**What to produce:** Transcribe, word for word and without additions, each line below from the one containing "#### Skip database recovery" through the one containing "The process to", both ends included.

(Dataset items)
====
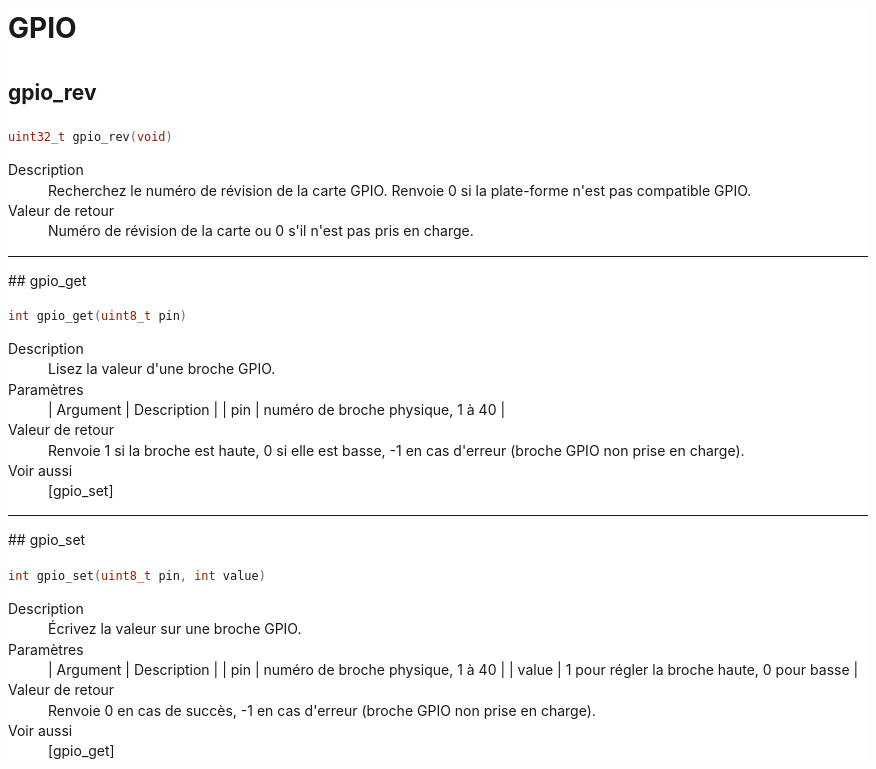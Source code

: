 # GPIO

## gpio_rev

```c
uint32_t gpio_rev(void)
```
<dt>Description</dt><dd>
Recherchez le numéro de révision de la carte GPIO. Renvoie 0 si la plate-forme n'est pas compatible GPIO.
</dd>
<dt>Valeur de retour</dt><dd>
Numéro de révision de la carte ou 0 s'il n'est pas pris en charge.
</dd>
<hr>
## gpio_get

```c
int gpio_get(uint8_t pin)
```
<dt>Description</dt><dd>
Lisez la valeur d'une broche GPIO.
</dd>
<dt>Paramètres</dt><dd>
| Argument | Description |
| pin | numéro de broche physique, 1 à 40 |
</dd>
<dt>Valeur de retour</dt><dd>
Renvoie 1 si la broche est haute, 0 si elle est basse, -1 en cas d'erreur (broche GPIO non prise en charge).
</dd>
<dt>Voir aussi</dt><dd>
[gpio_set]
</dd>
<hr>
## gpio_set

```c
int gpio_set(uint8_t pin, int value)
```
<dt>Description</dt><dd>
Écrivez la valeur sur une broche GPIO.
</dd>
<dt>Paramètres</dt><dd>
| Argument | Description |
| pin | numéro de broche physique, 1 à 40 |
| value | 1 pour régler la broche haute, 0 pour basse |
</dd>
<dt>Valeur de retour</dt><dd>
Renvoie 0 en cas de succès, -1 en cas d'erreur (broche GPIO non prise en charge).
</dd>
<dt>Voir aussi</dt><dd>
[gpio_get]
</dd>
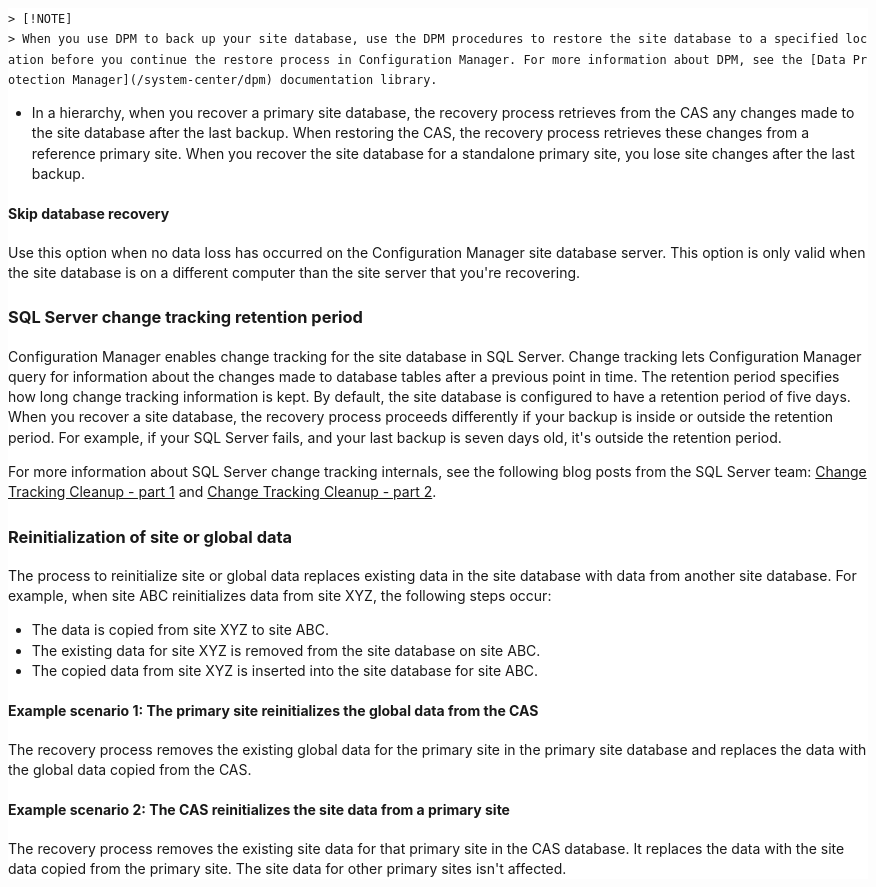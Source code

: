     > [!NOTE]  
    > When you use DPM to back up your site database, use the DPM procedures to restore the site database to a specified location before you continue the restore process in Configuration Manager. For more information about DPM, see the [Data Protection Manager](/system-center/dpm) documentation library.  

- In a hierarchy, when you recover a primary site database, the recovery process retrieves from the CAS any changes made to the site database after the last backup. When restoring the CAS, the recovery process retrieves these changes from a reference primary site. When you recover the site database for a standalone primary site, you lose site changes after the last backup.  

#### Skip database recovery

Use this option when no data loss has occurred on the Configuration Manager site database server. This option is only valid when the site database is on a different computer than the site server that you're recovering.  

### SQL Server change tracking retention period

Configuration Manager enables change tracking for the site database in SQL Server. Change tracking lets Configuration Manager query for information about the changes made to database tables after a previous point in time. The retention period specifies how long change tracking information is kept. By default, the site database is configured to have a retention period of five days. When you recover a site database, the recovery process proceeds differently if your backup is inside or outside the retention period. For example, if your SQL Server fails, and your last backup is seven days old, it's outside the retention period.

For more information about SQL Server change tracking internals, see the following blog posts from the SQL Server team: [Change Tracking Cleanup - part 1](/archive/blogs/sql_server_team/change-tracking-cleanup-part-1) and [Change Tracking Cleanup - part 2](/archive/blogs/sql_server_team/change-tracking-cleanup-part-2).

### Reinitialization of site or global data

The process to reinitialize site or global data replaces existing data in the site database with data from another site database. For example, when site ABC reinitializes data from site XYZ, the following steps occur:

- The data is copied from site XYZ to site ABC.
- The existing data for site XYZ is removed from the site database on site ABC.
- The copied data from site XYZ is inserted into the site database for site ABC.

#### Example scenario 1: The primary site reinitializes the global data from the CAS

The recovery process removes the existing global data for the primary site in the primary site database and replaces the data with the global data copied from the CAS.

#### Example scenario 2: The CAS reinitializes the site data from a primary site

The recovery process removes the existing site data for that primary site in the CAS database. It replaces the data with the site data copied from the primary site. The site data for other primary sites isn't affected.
====
**Result for this task:**
#### Skip database recovery

Use this option when no data loss has occurred on the Configuration Manager site database server. This option is only valid when the site database is on a different computer than the site server that you're recovering.  

### SQL Server change tracking retention period

Configuration Manager enables change tracking for the site database in SQL Server. Change tracking lets Configuration Manager query for information about the changes made to database tables after a previous point in time. The retention period specifies how long change tracking information is kept. By default, the site database is configured to have a retention period of five days. When you recover a site database, the recovery process proceeds differently if your backup is inside or outside the retention period. For example, if your SQL Server fails, and your last backup is seven days old, it's outside the retention period.

For more information about SQL Server change tracking internals, see the following blog posts from the SQL Server team: [Change Tracking Cleanup - part 1](/archive/blogs/sql_server_team/change-tracking-cleanup-part-1) and [Change Tracking Cleanup - part 2](/archive/blogs/sql_server_team/change-tracking-cleanup-part-2).

### Reinitialization of site or global data

The process to reinitialize site or global data replaces existing data in the site database with data from another site database. For example, when site ABC reinitializes data from site XYZ, the following steps occur:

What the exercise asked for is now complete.